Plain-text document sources
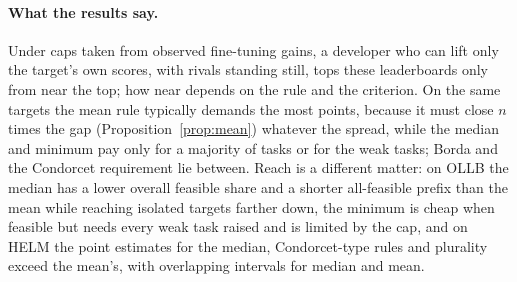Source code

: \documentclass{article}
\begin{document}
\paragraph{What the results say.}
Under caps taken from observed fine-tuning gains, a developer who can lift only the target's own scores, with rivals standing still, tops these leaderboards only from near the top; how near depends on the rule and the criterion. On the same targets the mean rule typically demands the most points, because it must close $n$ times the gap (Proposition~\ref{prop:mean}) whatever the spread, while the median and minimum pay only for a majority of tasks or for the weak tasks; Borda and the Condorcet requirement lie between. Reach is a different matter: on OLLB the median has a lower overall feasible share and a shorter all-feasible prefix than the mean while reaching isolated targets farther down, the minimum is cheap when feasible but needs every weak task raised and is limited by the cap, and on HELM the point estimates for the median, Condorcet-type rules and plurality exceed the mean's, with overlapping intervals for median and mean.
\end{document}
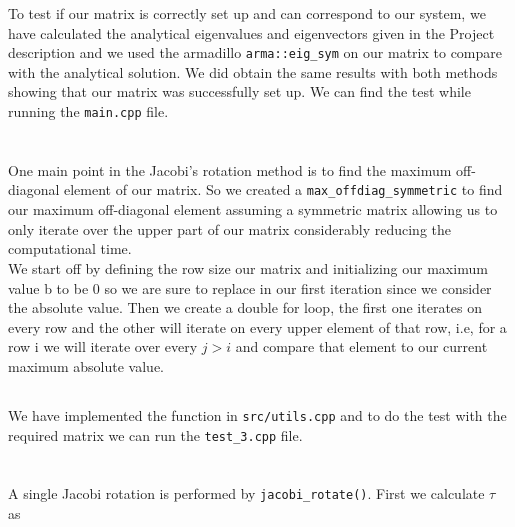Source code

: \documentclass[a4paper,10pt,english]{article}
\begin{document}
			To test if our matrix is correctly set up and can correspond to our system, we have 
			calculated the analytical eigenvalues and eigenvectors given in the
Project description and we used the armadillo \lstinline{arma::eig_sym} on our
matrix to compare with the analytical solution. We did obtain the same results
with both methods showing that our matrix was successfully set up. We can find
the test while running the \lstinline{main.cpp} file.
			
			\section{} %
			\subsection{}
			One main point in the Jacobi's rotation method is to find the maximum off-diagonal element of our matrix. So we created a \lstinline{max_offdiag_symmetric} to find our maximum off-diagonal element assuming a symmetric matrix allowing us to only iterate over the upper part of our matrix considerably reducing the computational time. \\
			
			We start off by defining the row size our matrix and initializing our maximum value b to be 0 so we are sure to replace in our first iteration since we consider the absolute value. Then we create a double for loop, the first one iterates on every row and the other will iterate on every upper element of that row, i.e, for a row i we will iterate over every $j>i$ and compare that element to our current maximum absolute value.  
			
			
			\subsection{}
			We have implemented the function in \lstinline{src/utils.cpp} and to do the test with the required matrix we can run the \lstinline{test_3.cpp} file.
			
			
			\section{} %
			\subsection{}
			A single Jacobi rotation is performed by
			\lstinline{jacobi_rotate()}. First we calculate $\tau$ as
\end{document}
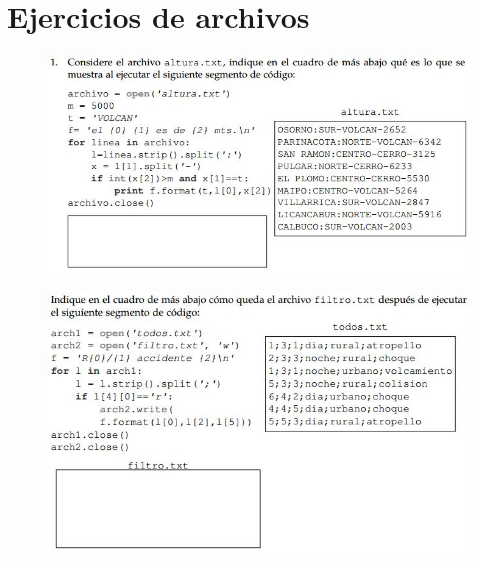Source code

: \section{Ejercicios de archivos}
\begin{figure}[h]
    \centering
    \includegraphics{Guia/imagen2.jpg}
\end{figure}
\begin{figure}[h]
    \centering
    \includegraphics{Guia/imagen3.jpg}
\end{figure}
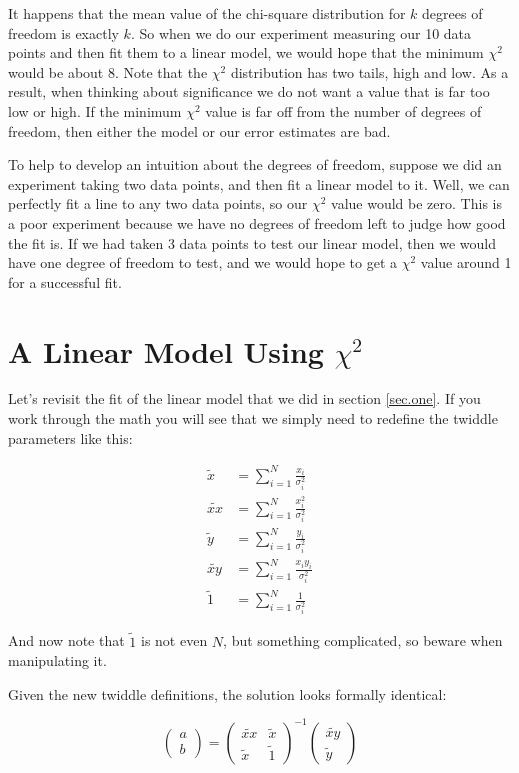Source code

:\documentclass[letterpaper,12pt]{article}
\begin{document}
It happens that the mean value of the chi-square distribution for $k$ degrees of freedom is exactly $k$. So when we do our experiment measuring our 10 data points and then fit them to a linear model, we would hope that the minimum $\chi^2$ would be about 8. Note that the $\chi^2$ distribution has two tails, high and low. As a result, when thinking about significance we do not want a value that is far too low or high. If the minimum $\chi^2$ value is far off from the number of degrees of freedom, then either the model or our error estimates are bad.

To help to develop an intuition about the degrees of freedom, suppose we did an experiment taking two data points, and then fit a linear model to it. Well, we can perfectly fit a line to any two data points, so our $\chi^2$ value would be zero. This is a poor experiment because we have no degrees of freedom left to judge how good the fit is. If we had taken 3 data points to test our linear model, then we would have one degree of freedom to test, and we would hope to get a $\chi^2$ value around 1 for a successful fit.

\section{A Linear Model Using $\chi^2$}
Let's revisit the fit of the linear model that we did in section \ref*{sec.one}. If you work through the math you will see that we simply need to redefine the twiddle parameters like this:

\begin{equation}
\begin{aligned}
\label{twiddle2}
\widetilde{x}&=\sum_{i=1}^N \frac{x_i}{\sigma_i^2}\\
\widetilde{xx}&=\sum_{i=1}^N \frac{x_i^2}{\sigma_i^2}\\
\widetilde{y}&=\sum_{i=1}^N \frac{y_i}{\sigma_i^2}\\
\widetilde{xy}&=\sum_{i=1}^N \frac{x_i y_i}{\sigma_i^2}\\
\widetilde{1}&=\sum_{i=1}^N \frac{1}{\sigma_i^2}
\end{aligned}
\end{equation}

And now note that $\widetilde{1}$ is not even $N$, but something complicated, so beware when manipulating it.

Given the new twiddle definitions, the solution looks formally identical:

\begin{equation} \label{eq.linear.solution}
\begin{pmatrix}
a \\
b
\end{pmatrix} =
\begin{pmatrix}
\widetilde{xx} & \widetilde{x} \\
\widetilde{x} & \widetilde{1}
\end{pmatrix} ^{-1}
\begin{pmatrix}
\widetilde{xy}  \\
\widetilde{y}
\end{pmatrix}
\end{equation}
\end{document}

Aim of the task — Skip the pictures, then return the rest of the data exactly.

Answer to this task —
Source code

: \documentclass{article}
\begin{document}
\paragraph{What the results say.}
Under caps taken from observed fine-tuning gains, a developer who can lift only the target's own scores, with rivals standing still, tops these leaderboards only from near the top; how near depends on the rule and the criterion. On the same targets the mean rule typically demands the most points, because it must close $n$ times the gap (Proposition~\ref{prop:mean}) whatever the spread, while the median and minimum pay only for a majority of tasks or for the weak tasks; Borda and the Condorcet requirement lie between. Reach is a different matter: on OLLB the median has a lower overall feasible share and a shorter all-feasible prefix than the mean while reaching isolated targets farther down, the minimum is cheap when feasible but needs every weak task raised and is limited by the cap, and on HELM the point estimates for the median, Condorcet-type rules and plurality exceed the mean's, with overlapping intervals for median and mean.
\end{document}
Source code

: \documentclass[a4paper,10pt,english]{article}
\begin{document}
			To test if our matrix is correctly set up and can correspond to our system, we have 
			calculated the analytical eigenvalues and eigenvectors given in the
Project description and we used the armadillo \lstinline{arma::eig_sym} on our
matrix to compare with the analytical solution. We did obtain the same results
with both methods showing that our matrix was successfully set up. We can find
the test while running the \lstinline{main.cpp} file.
			
			\section{} %
			\subsection{}
			One main point in the Jacobi's rotation method is to find the maximum off-diagonal element of our matrix. So we created a \lstinline{max_offdiag_symmetric} to find our maximum off-diagonal element assuming a symmetric matrix allowing us to only iterate over the upper part of our matrix considerably reducing the computational time. \\
			
			We start off by defining the row size our matrix and initializing our maximum value b to be 0 so we are sure to replace in our first iteration since we consider the absolute value. Then we create a double for loop, the first one iterates on every row and the other will iterate on every upper element of that row, i.e, for a row i we will iterate over every $j>i$ and compare that element to our current maximum absolute value.  
			
			
			\subsection{}
			We have implemented the function in \lstinline{src/utils.cpp} and to do the test with the required matrix we can run the \lstinline{test_3.cpp} file.
			
			
			\section{} %
			\subsection{}
			A single Jacobi rotation is performed by
			\lstinline{jacobi_rotate()}. First we calculate $\tau$ as
\end{document}
Source code

: \section{Ejercicios de archivos}
\begin{figure}[h]
    \centering
    \includegraphics{Guia/imagen2.jpg}
\end{figure}
\begin{figure}[h]
    \centering
    \includegraphics{Guia/imagen3.jpg}
\end{figure}
Source code

:\documentclass[letterpaper,12pt]{article}
\begin{document}
It happens that the mean value of the chi-square distribution for $k$ degrees of freedom is exactly $k$. So when we do our experiment measuring our 10 data points and then fit them to a linear model, we would hope that the minimum $\chi^2$ would be about 8. Note that the $\chi^2$ distribution has two tails, high and low. As a result, when thinking about significance we do not want a value that is far too low or high. If the minimum $\chi^2$ value is far off from the number of degrees of freedom, then either the model or our error estimates are bad.

To help to develop an intuition about the degrees of freedom, suppose we did an experiment taking two data points, and then fit a linear model to it. Well, we can perfectly fit a line to any two data points, so our $\chi^2$ value would be zero. This is a poor experiment because we have no degrees of freedom left to judge how good the fit is. If we had taken 3 data points to test our linear model, then we would have one degree of freedom to test, and we would hope to get a $\chi^2$ value around 1 for a successful fit.

\section{A Linear Model Using $\chi^2$}
Let's revisit the fit of the linear model that we did in section \ref*{sec.one}. If you work through the math you will see that we simply need to redefine the twiddle parameters like this:

\begin{equation}
\begin{aligned}
\label{twiddle2}
\widetilde{x}&=\sum_{i=1}^N \frac{x_i}{\sigma_i^2}\\
\widetilde{xx}&=\sum_{i=1}^N \frac{x_i^2}{\sigma_i^2}\\
\widetilde{y}&=\sum_{i=1}^N \frac{y_i}{\sigma_i^2}\\
\widetilde{xy}&=\sum_{i=1}^N \frac{x_i y_i}{\sigma_i^2}\\
\widetilde{1}&=\sum_{i=1}^N \frac{1}{\sigma_i^2}
\end{aligned}
\end{equation}

And now note that $\widetilde{1}$ is not even $N$, but something complicated, so beware when manipulating it.

Given the new twiddle definitions, the solution looks formally identical:

\begin{equation} \label{eq.linear.solution}
\begin{pmatrix}
a \\
b
\end{pmatrix} =
\begin{pmatrix}
\widetilde{xx} & \widetilde{x} \\
\widetilde{x} & \widetilde{1}
\end{pmatrix} ^{-1}
\begin{pmatrix}
\widetilde{xy}  \\
\widetilde{y}
\end{pmatrix}
\end{equation}
\end{document}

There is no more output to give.